- INSTRUCTIONS TO FOLLOW -
Please repeat, exactly as written, the line containing "-- Why not elect" and every line after it through the end of the records below.

[Opening SUPPLIED MATERIAL section]

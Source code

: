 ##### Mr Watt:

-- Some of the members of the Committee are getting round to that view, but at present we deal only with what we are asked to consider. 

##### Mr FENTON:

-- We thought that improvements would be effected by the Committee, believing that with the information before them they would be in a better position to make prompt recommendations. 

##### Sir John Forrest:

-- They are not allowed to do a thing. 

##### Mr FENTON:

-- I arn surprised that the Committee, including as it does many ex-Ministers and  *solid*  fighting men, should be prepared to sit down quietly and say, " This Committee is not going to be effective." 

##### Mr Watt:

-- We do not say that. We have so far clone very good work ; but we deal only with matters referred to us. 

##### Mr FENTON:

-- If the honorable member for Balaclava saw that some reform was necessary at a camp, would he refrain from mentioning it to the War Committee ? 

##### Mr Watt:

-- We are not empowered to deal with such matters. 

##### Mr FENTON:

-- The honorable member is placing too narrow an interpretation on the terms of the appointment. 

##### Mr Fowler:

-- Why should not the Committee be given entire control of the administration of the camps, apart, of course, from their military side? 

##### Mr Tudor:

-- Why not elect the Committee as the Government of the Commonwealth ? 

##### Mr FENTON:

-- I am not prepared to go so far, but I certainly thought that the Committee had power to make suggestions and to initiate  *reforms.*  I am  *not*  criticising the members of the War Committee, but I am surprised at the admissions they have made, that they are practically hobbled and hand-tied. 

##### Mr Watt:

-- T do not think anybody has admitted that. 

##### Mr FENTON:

[Closing SUPPLIED MATERIAL section]

- TASK RESULT -
-- Why not elect the Committee as the Government of the Commonwealth ? 

##### Mr FENTON:

-- I am not prepared to go so far, but I certainly thought that the Committee had power to make suggestions and to initiate  *reforms.*  I am  *not*  criticising the members of the War Committee, but I am surprised at the admissions they have made, that they are practically hobbled and hand-tied. 

##### Mr Watt:

-- T do not think anybody has admitted that. 

##### Mr FENTON:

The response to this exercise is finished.